=== Section Start ===
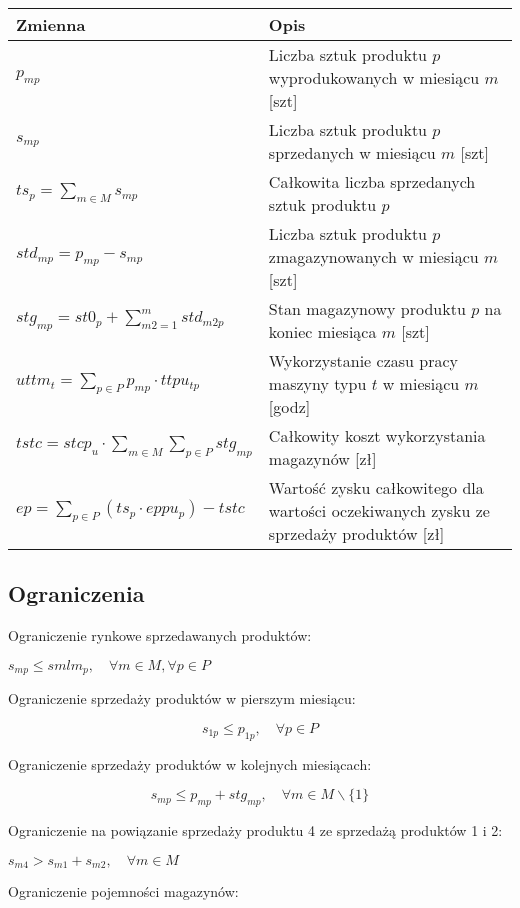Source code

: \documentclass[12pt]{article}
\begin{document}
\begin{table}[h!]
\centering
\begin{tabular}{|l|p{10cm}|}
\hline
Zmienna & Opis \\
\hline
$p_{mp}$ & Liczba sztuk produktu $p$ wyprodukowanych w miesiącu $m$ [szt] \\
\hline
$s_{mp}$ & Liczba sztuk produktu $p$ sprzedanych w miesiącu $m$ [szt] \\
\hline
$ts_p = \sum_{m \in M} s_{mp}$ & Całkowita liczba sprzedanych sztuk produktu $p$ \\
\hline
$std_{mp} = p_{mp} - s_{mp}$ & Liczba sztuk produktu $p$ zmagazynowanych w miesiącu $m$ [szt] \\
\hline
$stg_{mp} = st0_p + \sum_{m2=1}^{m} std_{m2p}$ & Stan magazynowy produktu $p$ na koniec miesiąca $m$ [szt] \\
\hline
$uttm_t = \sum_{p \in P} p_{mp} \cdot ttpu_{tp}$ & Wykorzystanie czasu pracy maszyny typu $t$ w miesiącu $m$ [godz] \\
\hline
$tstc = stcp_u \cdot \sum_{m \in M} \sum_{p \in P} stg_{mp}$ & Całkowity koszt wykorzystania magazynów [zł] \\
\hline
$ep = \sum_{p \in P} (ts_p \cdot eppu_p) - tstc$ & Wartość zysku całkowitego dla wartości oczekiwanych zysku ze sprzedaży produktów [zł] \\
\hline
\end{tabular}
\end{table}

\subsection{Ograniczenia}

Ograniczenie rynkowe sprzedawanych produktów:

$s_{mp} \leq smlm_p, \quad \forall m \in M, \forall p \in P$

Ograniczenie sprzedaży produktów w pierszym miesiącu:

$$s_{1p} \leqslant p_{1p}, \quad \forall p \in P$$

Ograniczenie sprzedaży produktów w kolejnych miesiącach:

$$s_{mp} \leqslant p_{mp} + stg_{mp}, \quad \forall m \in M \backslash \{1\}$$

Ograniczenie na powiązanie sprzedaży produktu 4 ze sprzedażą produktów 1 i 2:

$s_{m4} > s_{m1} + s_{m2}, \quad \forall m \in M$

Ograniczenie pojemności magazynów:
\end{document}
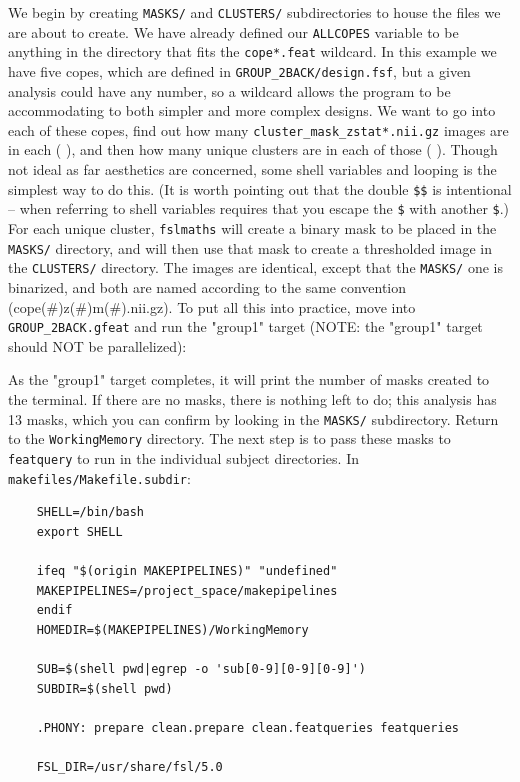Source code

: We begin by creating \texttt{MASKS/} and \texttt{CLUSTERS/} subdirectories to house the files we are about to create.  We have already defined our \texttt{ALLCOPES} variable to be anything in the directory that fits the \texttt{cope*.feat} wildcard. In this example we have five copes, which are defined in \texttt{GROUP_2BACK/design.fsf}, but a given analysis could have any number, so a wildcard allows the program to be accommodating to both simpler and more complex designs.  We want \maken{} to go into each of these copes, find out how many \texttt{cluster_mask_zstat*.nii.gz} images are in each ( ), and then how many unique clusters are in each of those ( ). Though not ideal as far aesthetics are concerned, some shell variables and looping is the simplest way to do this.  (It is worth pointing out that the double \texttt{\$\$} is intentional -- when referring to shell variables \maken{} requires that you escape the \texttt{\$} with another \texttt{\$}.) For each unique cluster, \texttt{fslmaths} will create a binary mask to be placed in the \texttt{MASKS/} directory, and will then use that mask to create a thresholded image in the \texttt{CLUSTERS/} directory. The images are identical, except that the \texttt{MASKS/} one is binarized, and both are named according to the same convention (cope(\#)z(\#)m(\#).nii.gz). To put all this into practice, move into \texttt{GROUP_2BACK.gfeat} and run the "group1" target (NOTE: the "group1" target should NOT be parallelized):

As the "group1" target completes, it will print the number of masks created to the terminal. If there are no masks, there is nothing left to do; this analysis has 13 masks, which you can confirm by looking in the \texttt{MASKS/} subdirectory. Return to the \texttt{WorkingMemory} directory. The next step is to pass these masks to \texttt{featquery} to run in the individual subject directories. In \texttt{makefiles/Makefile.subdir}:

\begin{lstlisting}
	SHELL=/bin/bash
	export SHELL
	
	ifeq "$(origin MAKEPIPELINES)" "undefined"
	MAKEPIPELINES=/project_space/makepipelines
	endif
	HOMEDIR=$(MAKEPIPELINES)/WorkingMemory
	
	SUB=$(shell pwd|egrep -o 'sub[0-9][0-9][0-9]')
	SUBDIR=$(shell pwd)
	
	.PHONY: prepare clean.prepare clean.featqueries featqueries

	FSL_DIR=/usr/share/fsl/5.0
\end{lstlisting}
=== Section End ===
*Aim of the task*: Write out the material exactly, excluding pictures.

*Solved exercise*:
Source code

: \documentclass[12pt]{article}
\begin{document}
\begin{table}[h!]
\centering
\begin{tabular}{|l|p{10cm}|}
\hline
Zmienna & Opis \\
\hline
$p_{mp}$ & Liczba sztuk produktu $p$ wyprodukowanych w miesiącu $m$ [szt] \\
\hline
$s_{mp}$ & Liczba sztuk produktu $p$ sprzedanych w miesiącu $m$ [szt] \\
\hline
$ts_p = \sum_{m \in M} s_{mp}$ & Całkowita liczba sprzedanych sztuk produktu $p$ \\
\hline
$std_{mp} = p_{mp} - s_{mp}$ & Liczba sztuk produktu $p$ zmagazynowanych w miesiącu $m$ [szt] \\
\hline
$stg_{mp} = st0_p + \sum_{m2=1}^{m} std_{m2p}$ & Stan magazynowy produktu $p$ na koniec miesiąca $m$ [szt] \\
\hline
$uttm_t = \sum_{p \in P} p_{mp} \cdot ttpu_{tp}$ & Wykorzystanie czasu pracy maszyny typu $t$ w miesiącu $m$ [godz] \\
\hline
$tstc = stcp_u \cdot \sum_{m \in M} \sum_{p \in P} stg_{mp}$ & Całkowity koszt wykorzystania magazynów [zł] \\
\hline
$ep = \sum_{p \in P} (ts_p \cdot eppu_p) - tstc$ & Wartość zysku całkowitego dla wartości oczekiwanych zysku ze sprzedaży produktów [zł] \\
\hline
\end{tabular}
\end{table}

\subsection{Ograniczenia}

Ograniczenie rynkowe sprzedawanych produktów:

$s_{mp} \leq smlm_p, \quad \forall m \in M, \forall p \in P$

Ograniczenie sprzedaży produktów w pierszym miesiącu:

$$s_{1p} \leqslant p_{1p}, \quad \forall p \in P$$

Ograniczenie sprzedaży produktów w kolejnych miesiącach:

$$s_{mp} \leqslant p_{mp} + stg_{mp}, \quad \forall m \in M \backslash \{1\}$$

Ograniczenie na powiązanie sprzedaży produktu 4 ze sprzedażą produktów 1 i 2:

$s_{m4} > s_{m1} + s_{m2}, \quad \forall m \in M$

Ograniczenie pojemności magazynów:
\end{document}
Source code

: We begin by creating \texttt{MASKS/} and \texttt{CLUSTERS/} subdirectories to house the files we are about to create.  We have already defined our \texttt{ALLCOPES} variable to be anything in the directory that fits the \texttt{cope*.feat} wildcard. In this example we have five copes, which are defined in \texttt{GROUP_2BACK/design.fsf}, but a given analysis could have any number, so a wildcard allows the program to be accommodating to both simpler and more complex designs.  We want \maken{} to go into each of these copes, find out how many \texttt{cluster_mask_zstat*.nii.gz} images are in each ( ), and then how many unique clusters are in each of those ( ). Though not ideal as far aesthetics are concerned, some shell variables and looping is the simplest way to do this.  (It is worth pointing out that the double \texttt{\$\$} is intentional -- when referring to shell variables \maken{} requires that you escape the \texttt{\$} with another \texttt{\$}.) For each unique cluster, \texttt{fslmaths} will create a binary mask to be placed in the \texttt{MASKS/} directory, and will then use that mask to create a thresholded image in the \texttt{CLUSTERS/} directory. The images are identical, except that the \texttt{MASKS/} one is binarized, and both are named according to the same convention (cope(\#)z(\#)m(\#).nii.gz). To put all this into practice, move into \texttt{GROUP_2BACK.gfeat} and run the "group1" target (NOTE: the "group1" target should NOT be parallelized):

As the "group1" target completes, it will print the number of masks created to the terminal. If there are no masks, there is nothing left to do; this analysis has 13 masks, which you can confirm by looking in the \texttt{MASKS/} subdirectory. Return to the \texttt{WorkingMemory} directory. The next step is to pass these masks to \texttt{featquery} to run in the individual subject directories. In \texttt{makefiles/Makefile.subdir}:

\begin{lstlisting}
	SHELL=/bin/bash
	export SHELL
	
	ifeq "$(origin MAKEPIPELINES)" "undefined"
	MAKEPIPELINES=/project_space/makepipelines
	endif
	HOMEDIR=$(MAKEPIPELINES)/WorkingMemory
	
	SUB=$(shell pwd|egrep -o 'sub[0-9][0-9][0-9]')
	SUBDIR=$(shell pwd)
	
	.PHONY: prepare clean.prepare clean.featqueries featqueries

	FSL_DIR=/usr/share/fsl/5.0
\end{lstlisting}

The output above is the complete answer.